Could you please retype all of the records exactly, skipping any pictures?
DATA LISTING START
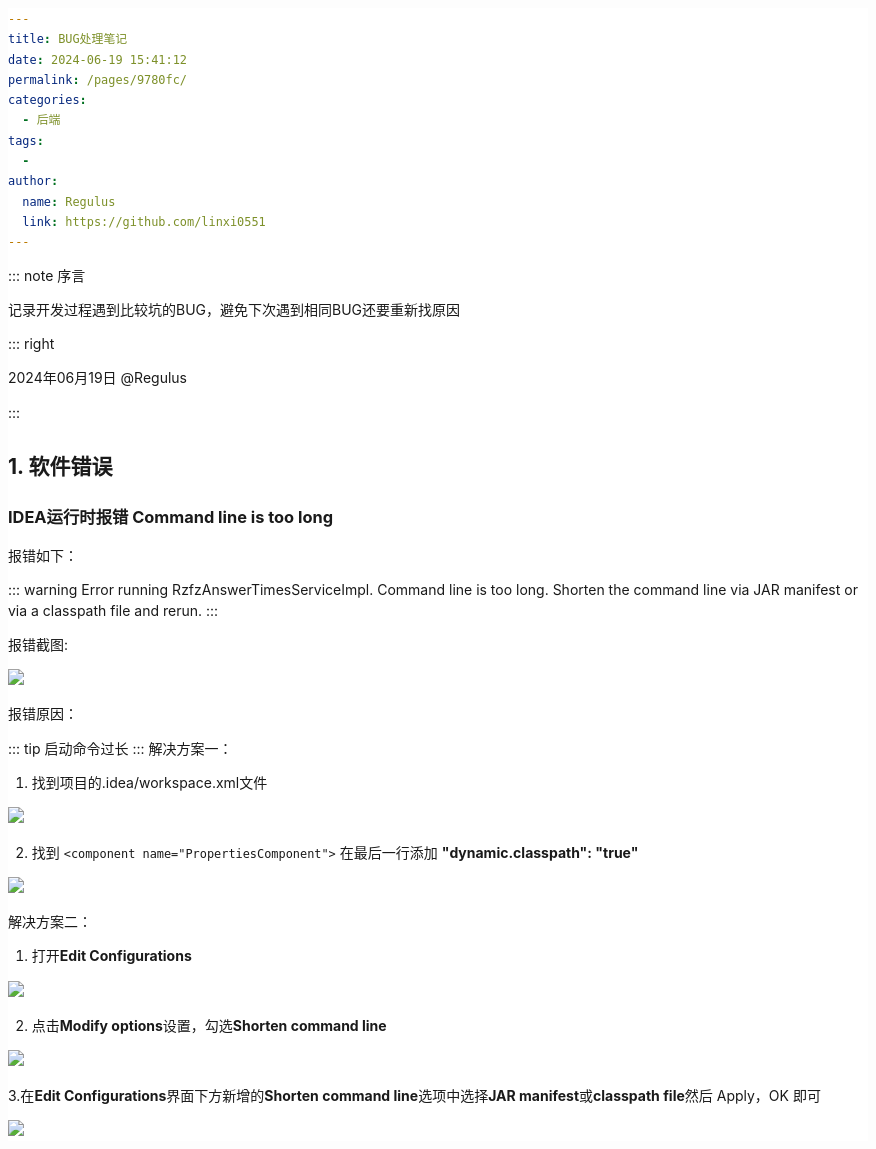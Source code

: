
 ```yaml
---
title: BUG处理笔记
date: 2024-06-19 15:41:12
permalink: /pages/9780fc/
categories:
  - 后端
tags:
  - 
author: 
  name: Regulus
  link: https://github.com/linxi0551
---
```

::: note 序言

记录开发过程遇到比较坑的BUG，避免下次遇到相同BUG还要重新找原因

::: right

2024年06月19日 @Regulus

:::

## 1. 软件错误

### IDEA运行时报错 Command line is too long

报错如下：

::: warning Error running RzfzAnswerTimesServiceImpl. Command line is too long. Shorten the command line via JAR manifest or via a classpath file and rerun.
::: 

报错截图:

<p class="centered"><img src='https://tuchuang.voooe.cn/images/2024/06/19/7b047bb93944e431cffbca573bd8da3.png' width="700" style="cursor: zoom-in;"></p>

报错原因：

::: tip 启动命令过长
:::
解决方案一：

1. 找到项目的.idea/workspace.xml文件

<p class="centered"><img src='https://tuchuang.voooe.cn/images/2024/06/19/9939f40ccc8b791215daa3700d8adbb.png' width="700" style="cursor: zoom-in;"></p>

2. 找到 `<component name="PropertiesComponent">` 在最后一行添加 **&quot;dynamic.classpath&quot;: &quot;true&quot;**

<p class="centered"><img src='https://tuchuang.voooe.cn/images/2024/06/19/89a595450d902e3ea24aeeef4a1c306.png' width="700" style="cursor: zoom-in;"></p>

解决方案二：

1. 打开**Edit Configurations**
<p class="centered"><img src='https://tuchuang.voooe.cn/images/2024/06/19/eaecd0f2c49f544df5a2376e431a71d.png' width="500" style="cursor: zoom-in;"></p>

2. 点击**Modify options**设置，勾选**Shorten command line**
<p class="centered"><img src='https://tuchuang.voooe.cn/images/2024/06/19/eb54af2c0b886cb8de04b014c8a82ba.png' width="300" style="cursor: zoom-in;"></p>

3.在**Edit Configurations**界面下方新增的**Shorten command line**选项中选择**JAR manifest**或**classpath file**然后 Apply，OK 即可
<p class="centered"><img src='https://tuchuang.voooe.cn/images/2024/06/19/7c9c58153898005aa06571e52d67473.png' width="700" style="cursor: zoom-in;"></p>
DATA LISTING END
▶ [EXERCISE OUTPUT]:
Source code

:
 ```yaml
---
title: BUG处理笔记
date: 2024-06-19 15:41:12
permalink: /pages/9780fc/
categories:
  - 后端
tags:
  - 
author: 
  name: Regulus
  link: https://github.com/linxi0551
---
```

::: note 序言

记录开发过程遇到比较坑的BUG，避免下次遇到相同BUG还要重新找原因

::: right

2024年06月19日 @Regulus

:::

## 1. 软件错误

### IDEA运行时报错 Command line is too long

报错如下：

::: warning Error running RzfzAnswerTimesServiceImpl. Command line is too long. Shorten the command line via JAR manifest or via a classpath file and rerun.
::: 

报错截图:

<p class="centered"><img src='https://tuchuang.voooe.cn/images/2024/06/19/7b047bb93944e431cffbca573bd8da3.png' width="700" style="cursor: zoom-in;"></p>

报错原因：

::: tip 启动命令过长
:::
解决方案一：

1. 找到项目的.idea/workspace.xml文件

<p class="centered"><img src='https://tuchuang.voooe.cn/images/2024/06/19/9939f40ccc8b791215daa3700d8adbb.png' width="700" style="cursor: zoom-in;"></p>

2. 找到 `<component name="PropertiesComponent">` 在最后一行添加 **&quot;dynamic.classpath&quot;: &quot;true&quot;**

<p class="centered"><img src='https://tuchuang.voooe.cn/images/2024/06/19/89a595450d902e3ea24aeeef4a1c306.png' width="700" style="cursor: zoom-in;"></p>

解决方案二：

1. 打开**Edit Configurations**
<p class="centered"><img src='https://tuchuang.voooe.cn/images/2024/06/19/eaecd0f2c49f544df5a2376e431a71d.png' width="500" style="cursor: zoom-in;"></p>

2. 点击**Modify options**设置，勾选**Shorten command line**
<p class="centered"><img src='https://tuchuang.voooe.cn/images/2024/06/19/eb54af2c0b886cb8de04b014c8a82ba.png' width="300" style="cursor: zoom-in;"></p>

3.在**Edit Configurations**界面下方新增的**Shorten command line**选项中选择**JAR manifest**或**classpath file**然后 Apply，OK 即可
<p class="centered"><img src='https://tuchuang.voooe.cn/images/2024/06/19/7c9c58153898005aa06571e52d67473.png' width="700" style="cursor: zoom-in;"></p>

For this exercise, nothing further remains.